Jewish day schools and yeshivas are found throughout the country. Jewish cultural studies and Hebrew language instruction are commonly offered at synagogues in the form of supplementary Hebrew schools or Sunday schools.
Jewish schools often rank among the top in the country for academic achievement and British Jews generally have high levels of educational achievement. For example, at JFS (a prominent London Jewish school), 55% of all A-level grades in 2025 were at A*–A, and 84% were at A–B. Several Jewish schools also reported more than half of GCSE exams passed at grades 9 to 7 (the highest range) in 2025, with Immanuel College seeing 71.4% at this top level.[47][48] British Jews were more likely to report a Level 4 or above qualification as their highest level of qualification compared with the population of England and Wales (50.7% compared with 33.8%).[49]
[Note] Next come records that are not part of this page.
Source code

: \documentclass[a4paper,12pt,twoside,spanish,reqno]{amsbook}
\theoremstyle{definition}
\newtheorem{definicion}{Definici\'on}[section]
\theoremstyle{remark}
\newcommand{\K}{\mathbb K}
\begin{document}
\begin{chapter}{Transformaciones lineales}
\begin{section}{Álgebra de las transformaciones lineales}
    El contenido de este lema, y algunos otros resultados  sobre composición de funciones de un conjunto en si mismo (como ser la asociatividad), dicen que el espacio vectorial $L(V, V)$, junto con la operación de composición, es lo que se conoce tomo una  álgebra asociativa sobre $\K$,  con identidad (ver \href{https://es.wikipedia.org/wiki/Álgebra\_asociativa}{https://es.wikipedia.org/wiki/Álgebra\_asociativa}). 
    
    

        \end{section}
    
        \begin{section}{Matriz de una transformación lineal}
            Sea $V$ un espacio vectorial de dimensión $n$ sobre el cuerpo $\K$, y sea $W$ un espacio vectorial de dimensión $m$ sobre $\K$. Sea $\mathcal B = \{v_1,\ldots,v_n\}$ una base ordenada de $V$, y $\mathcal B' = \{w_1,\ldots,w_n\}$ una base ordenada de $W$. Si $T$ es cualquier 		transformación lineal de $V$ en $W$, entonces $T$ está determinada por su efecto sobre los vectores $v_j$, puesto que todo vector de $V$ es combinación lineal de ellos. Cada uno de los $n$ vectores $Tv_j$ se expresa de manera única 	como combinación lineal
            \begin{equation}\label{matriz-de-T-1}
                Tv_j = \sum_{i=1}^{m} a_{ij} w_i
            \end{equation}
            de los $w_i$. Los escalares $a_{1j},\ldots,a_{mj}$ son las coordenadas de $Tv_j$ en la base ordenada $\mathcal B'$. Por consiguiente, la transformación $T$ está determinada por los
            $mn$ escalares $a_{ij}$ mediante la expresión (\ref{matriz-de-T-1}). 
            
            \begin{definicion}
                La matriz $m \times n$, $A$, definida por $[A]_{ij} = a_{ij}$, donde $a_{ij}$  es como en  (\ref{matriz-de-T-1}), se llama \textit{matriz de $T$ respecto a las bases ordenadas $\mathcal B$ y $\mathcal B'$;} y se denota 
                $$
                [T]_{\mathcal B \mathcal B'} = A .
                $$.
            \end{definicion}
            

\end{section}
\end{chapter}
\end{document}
Security is a prominent concern for Jewish educational institutions in the United Kingdom. All Jewish schools operate under security guidance provided by the Community Security Trust (CST), which works in partnership with the Home Office and the Department for Education. The government funds security guards and protective measures through the Jewish Community Protective Security Grant, first introduced in 2015 and renewed annually.[50] Typical arrangements include controlled entry systems, perimeter surveillance, and on-site guards during school hours. These measures have been significantly expanded with greater government funding following increases in antisemitic incidents reported by the CST, particularly during periods of tension in the Middle East.[51][52]
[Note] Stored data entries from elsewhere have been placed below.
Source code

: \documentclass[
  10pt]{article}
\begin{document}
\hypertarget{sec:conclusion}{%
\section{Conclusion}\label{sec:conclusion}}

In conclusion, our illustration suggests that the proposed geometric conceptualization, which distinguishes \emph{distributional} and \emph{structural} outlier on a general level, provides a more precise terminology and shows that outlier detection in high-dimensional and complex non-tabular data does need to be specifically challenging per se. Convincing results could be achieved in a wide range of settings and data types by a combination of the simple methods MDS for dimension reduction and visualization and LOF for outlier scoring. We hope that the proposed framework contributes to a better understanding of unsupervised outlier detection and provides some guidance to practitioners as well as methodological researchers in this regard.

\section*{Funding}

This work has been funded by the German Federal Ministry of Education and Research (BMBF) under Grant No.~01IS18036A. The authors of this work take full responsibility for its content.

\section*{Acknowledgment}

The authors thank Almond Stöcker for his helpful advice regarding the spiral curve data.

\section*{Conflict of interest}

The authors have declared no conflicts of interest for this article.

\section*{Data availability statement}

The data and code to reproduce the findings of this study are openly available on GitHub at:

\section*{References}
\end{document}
The majority of Jewish schools in Britain are funded by the government. Jewish educational centres are plentiful, large-scale projects. One of the country's most famous Jewish schools is the state-funded JFS in London which opened in 1732 and has about 2,100 students. It is heavily over-subscribed and applies strict rules on admissions, which led to a discrimination court case, R (E) v Governing Body of JFS, in 2009.[53] In 2011, another large state-funded school opened in North London named JCoSS, the first cross-denomination Jewish secondary school in the UK.[54] However, some of the all-day educational establishments in the Haredi community of Stamford Hill have been accused of neglecting secular skills such as English and maths, but claim not to be schools under the technical meaning of the Department for Education.[55]
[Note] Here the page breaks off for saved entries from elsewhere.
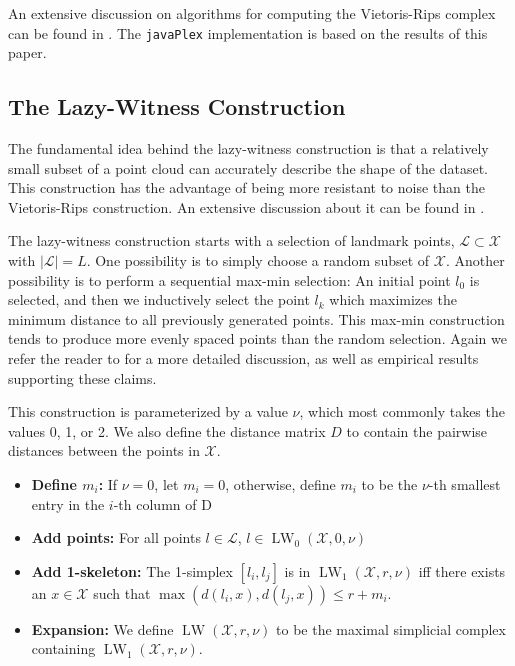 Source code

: \documentclass{gts2012}
\newcommand\javaPlex{\texttt{javaPlex}\xspace}
\newcommand{\LW}{\operatorname{LW}}
\begin{document}
An extensive discussion on algorithms for computing the Vietoris-Rips complex can be found in \cite{Zomorodian}. The \javaPlex implementation is based on the results of this paper.

\subsection{The Lazy-Witness Construction}
The fundamental idea behind the lazy-witness construction is that a relatively small subset of a point cloud can accurately describe the shape of the dataset. This construction has the advantage of being more resistant to noise than the Vietoris-Rips construction. An extensive discussion about it can be found in \cite{Witness}. 

The lazy-witness construction starts with a selection of landmark points, $\mathcal{L} \subset \mathcal{X}$ with $|\mathcal{L}| = L$. One possibility is to simply choose a random subset of $\mathcal{X}$. Another possibility is to perform a sequential max-min selection: An initial point $l_0$ is selected, and then we inductively select the point $l_k$ which maximizes the minimum distance to all previously generated points. This max-min construction tends to produce more evenly spaced points than the random selection. Again we refer the reader to \cite{Witness} for a more detailed discussion, as well as empirical results supporting these claims.

This construction is parameterized by a value $\nu$, which most commonly takes the values 0, 1, or 2. We also define the distance matrix $D$ to contain the pairwise distances between the points in $\mathcal{X}$. 

\begin{itemize}
\item {\bf Define $m_i$:} If $\nu = 0$, let $m_i = 0$, otherwise, define $m_i$ to be the $\nu$-th smallest entry in the $i$-th column of D
\item {\bf Add points:} For all points $l \in \mathcal{L}$, $l \in \LW_0(\mathcal{X}, 0, \nu)$
\item {\bf Add 1-skeleton:} The 1-simplex $[l_i, l_j]$ is in $\LW_1(\mathcal{X}, r, \nu)$ iff there exists an $x \in \mathcal{X}$ such that $\max(d(l_i, x), d(l_j, x)) \leq r + m_i$.
\item {\bf Expansion:} We define $\LW(\mathcal{X}, r, \nu)$ to be the maximal simplicial complex containing $\LW_1(\mathcal{X}, r, \nu)$. 
\end{itemize}
\end{document}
The annual Limmud educational charity produces a large annual winter festival and several other regional events throughout the year on the theme of Jewish learning.[56] The Union of Jewish Students is an umbrella organisation that represents Jewish students at university, totalling more than 9,000 university students and 75 university Jewish Societies.[57]
Economics
According to the 2021 UK census, of people aged 16-64 who identified as Jewish, 17.5% were self-employed compared with 11.3% in the general population. By contrast 55.2% of Jewish-identified individuals in this age band were in employee roles, compared with 59.6 % of the wider population. As of 2019, employees who identified as Jewish had the highest median hourly earnings of all religious groups in England and Wales in both 2012 and 2018 (£15.17 and £19.22 respectively).[58] In 2018, among Jewish people in employment, 46% were employed in high-skill occupations in England and Wales, and 40% of employees who identified as Jewish reported being employed as a manager, the highest such share reported across all religious groups.[58]
The 2001 UK Census showed that 30.5% of economically active Jews were self-employed, compared to a figure of 14.2% for the general population. Jews aged 16–24 were less likely to be economically active than their counterparts in the general population; 89.2% of these were students.[59] In a 2010 study, average income per working adult was £15.44 an hour. Median income and wealth were significantly higher than other religious groups.[60]
Home ownership remains high in the Jewish population. The 2021 census for England and Wales recorded 72.3% of Jews either owning their home with a mortgage (32.5%) or outright (39.8%). 20.9% rent privately or live rent free and the remaining 6.8% live in social housing.[61]
Marriage
In 2016, the Institute for Jewish Policy Research (JPR) reported that the interfaith marriage rate for the Jewish community in the United Kingdom was 26 percent.[62][63] This was less than half the rate found among American Jews, which stood at 58 percent, and showed relatively little change from the British rate of 23 percent in the early 1980s. The figure, however, was more than twice the 11 percent rate recorded in the late 1960s. The study also found that around one third of the children of mixed Jewish–non-Jewish marriages are brought up in the Jewish faith.
Patterns of interfaith marriage differ significantly by age, denomination, and geography. Rates are highest among secular or non-affiliated Jews and among those living outside the main Jewish population centres of London and Manchester, and lowest among Orthodox Jews, where intermarriage is rare. Younger cohorts of Jews who identify culturally rather than religiously are more likely to marry outside the faith than older generations.[63]
The same JPR report noted that cohabitation without marriage was relatively uncommon among British Jews compared to the general population, though more prevalent among the least religiously observant. Divorce rates were similar to national averages, but considerably lower among strictly Orthodox Jews.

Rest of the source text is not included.